Location
- Thorn Lane Bradford, West Yorkshire, BD9 6NA England
- Coordinates: 53°49′12″N 1°48′48″W﻿ / ﻿53.8201°N 1.8132°W

Information
- Type: Academy
- Established: 1887
- Local authority: Bradford
- Department for Education URN: 138087 Tables
- Ofsted: Reports
- Head of school: Mary Copeland
- Gender: Girls
- Age: 11 to 18
- Enrolment: 1200
- Houses: Bronte, Curie, Ebadi, McMillian, Parks and Sanderson
- Colours: Yellow, Purple, Orange, Red, Blue and Green
- Website: https://bvgacademy.co.uk/

= Belle Vue Girls' Academy =

Girls' school in Bradford, West Yorkshire, England

Belle Vue Girls' Academy (formerly Belle Vue Girls' School) is a girls' secondary school and sixth form located in Bradford, West Yorkshire, England.

==History==
The school was founded in 1877 as The Girls' Higher Grade School, on Manningham Lane.
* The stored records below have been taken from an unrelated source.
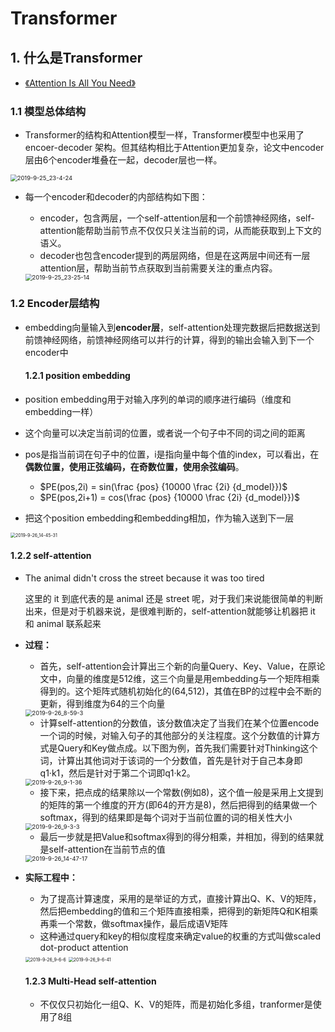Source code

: # Transformer

## 1. 什么是Transformer

- [《Attention Is All You Need》](https://arxiv.org/pdf/1706.03762.pdf)

### 1.1 模型总体结构

- Transformer的结构和Attention模型一样，Transformer模型中也采用了 encoer-decoder 架构。但其结构相比于Attention更加复杂，论文中encoder层由6个encoder堆叠在一起，decoder层也一样。

<img src="readme.assets/2019-9-25_23-4-24.png" alt="2019-9-25_23-4-24" style="zoom: 67%;" />

- 每一个encoder和decoder的内部结构如下图：

  - encoder，包含两层，一个self-attention层和一个前馈神经网络，self-attention能帮助当前节点不仅仅只关注当前的词，从而能获取到上下文的语义。
  - decoder也包含encoder提到的两层网络，但是在这两层中间还有一层attention层，帮助当前节点获取到当前需要关注的重点内容。

  <img src="readme.assets/2019-9-25_23-25-14.png" alt="2019-9-25_23-25-14" style="zoom:67%;" />

  

### 1.2 Encoder层结构

- embedding向量输入到**encoder层**，self-attention处理完数据后把数据送到前馈神经网络，前馈神经网络可以并行的计算，得到的输出会输入到下一个encoder中

  #### 1.2.1 position embedding

- position embedding用于对输入序列的单词的顺序进行编码（维度和embedding一样）
- 这个向量可以决定当前词的位置，或者说一个句子中不同的词之间的距离
- pos是指当前词在句子中的位置，i是指向量中每个值的index，可以看出，在**偶数位置，使用正弦编码，在奇数位置，使用余弦编码**。
  - $PE(pos,2i) = sin(\frac {pos} {10000 \frac {2i} {d_model}})$
  - $PE(pos,2i+1) = cos(\frac {pos} {10000 \frac {2i} {d_model}})$
- 把这个position embedding和embedding相加，作为输入送到下一层

<img src="readme.assets/2019-9-26_14-45-31.png" alt="2019-9-26_14-45-31" style="zoom: 50%;" />

#### 1.2.2 self-attention

- The animal didn't cross the street because it was too tired

  这里的 it 到底代表的是 animal 还是 street 呢，对于我们来说能很简单的判断出来，但是对于机器来说，是很难判断的，self-attention就能够让机器把 it 和 animal 联系起来

- **过程：**

  - 首先，self-attention会计算出三个新的向量Query、Key、Value，在原论文中，向量的维度是512维，这三个向量是用embedding与一个矩阵相乘得到的。这个矩阵式随机初始化的(64,512)，其值在BP的过程中会不断的更新，得到维度为64的三个向量

  <img src="readme.assets/2019-9-26_8-59-3.png" alt="2019-9-26_8-59-3" style="zoom: 67%;" />

  - 计算self-attention的分数值，该分数值决定了当我们在某个位置encode一个词的时候，对输入句子的其他部分的关注程度。这个分数值的计算方式是Query和Key做点成。以下图为例，首先我们需要针对Thinking这个词，计算出其他词对于该词的一个分数值，首先是针对于自己本身即q1·k1，然后是针对于第二个词即q1·k2。

  <img src="readme.assets/2019-9-26_9-1-36.png" alt="2019-9-26_9-1-36" style="zoom:67%;" />

  - 接下来，把点成的结果除以一个常数(例如8)，这个值一般是采用上文提到的矩阵的第一个维度的开方(即64的开方是8)，然后把得到的结果做一个softmax，得到的结果即是每个词对于当前位置的词的相关性大小

  <img src="readme.assets/2019-9-26_9-3-3-1627781048316.png" alt="2019-9-26_9-3-3" style="zoom:67%;" />

  - 最后一步就是把Value和softmax得到的得分相乘，并相加，得到的结果就是self-attention在当前节点的值

  <img src="readme.assets/2019-9-26_14-47-17.png" alt="2019-9-26_14-47-17" style="zoom:67%;" />

- **实际工程中：**

  - 为了提高计算速度，采用的是举证的方式，直接计算出Q、K、V的矩阵，然后把embedding的值和三个矩阵直接相乘，把得到的新矩阵Q和K相乘再乘一个常数，做softmax操作，最后成语V矩阵
  - 这种通过query和key的相似度程度来确定value的权重的方式叫做scaled dot-product attention

  <img src="readme.assets/2019-9-26_9-6-6.png" alt="2019-9-26_9-6-6" style="zoom:50%;" />

  <img src="readme.assets/2019-9-26_9-6-41.png" alt="2019-9-26_9-6-41" style="zoom:50%;" />

  #### 1.2.3 Multi-Head self-attention

  - 不仅仅只初始化一组Q、K、V的矩阵，而是初始化多组，tranformer是使用了8组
In 1904, the name was changed to Belle Vue Girls' Secondary School. During the First World War, the school offered additional evening classes for women who worked during the day in the factories. During the Second World War, the army briefly occupied the building, and the students were sent elsewhere. The school was moved to its present site in 1971, with Margaret Thatcher in attendance at the opening ceremony.

In 2008 Belle Vue Girls School became a Specialist in Languages and a Science College.
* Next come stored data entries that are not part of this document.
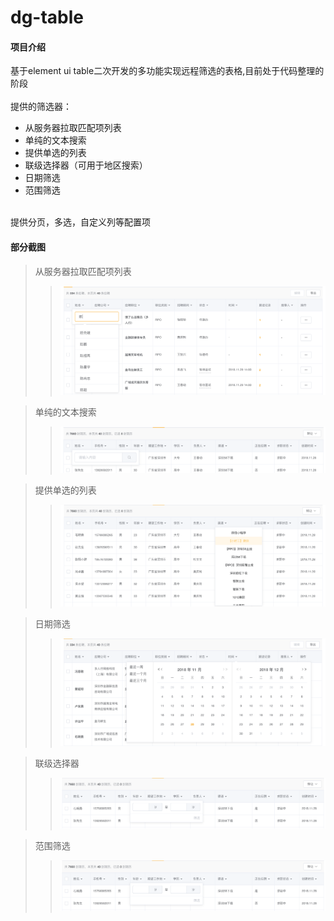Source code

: # dg-table

#### 项目介绍
基于element ui table二次开发的多功能实现远程筛选的表格,目前处于代码整理的阶段
<br>
<br>
提供的筛选器：
  - 从服务器拉取匹配项列表
  - 单纯的文本搜索
  - 提供单选的列表
  - 联级选择器（可用于地区搜索）
  - 日期筛选
  - 范围筛选

<br>
提供分页，多选，自定义列等配置项

#### 部分截图

> 从服务器拉取匹配项列表
> > ![从服务器拉取匹配项列表](/src/assets/images/screenshot/1.png)

> 单纯的文本搜索
> > ![单纯的文本搜索](/src/assets/images/screenshot/4.png)

> 提供单选的列表
> > ![提供单选的列表](/src/assets/images/screenshot/3.png)

> 日期筛选
> > ![日期筛选](/src/assets/images/screenshot/2.png)

> 联级选择器
> > ![联级选择器](/src/assets/images/screenshot/5.png)

> 范围筛选
> > ![范围筛选](/src/assets/images/screenshot/5.png)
In 2011, there were nearly 1200 students on roll and nearly 300 in the Sixth form. The school has now been extended and there are eight new classrooms and a dance studio.

Previously a community school administered by City of Bradford Metropolitan District Council, in April 2012 Belle Vue Girls' School converted to academy status and was renamed Belle Vue Girls' Academy. The school is now sponsored by the Bradford Diocesan Academies Trust.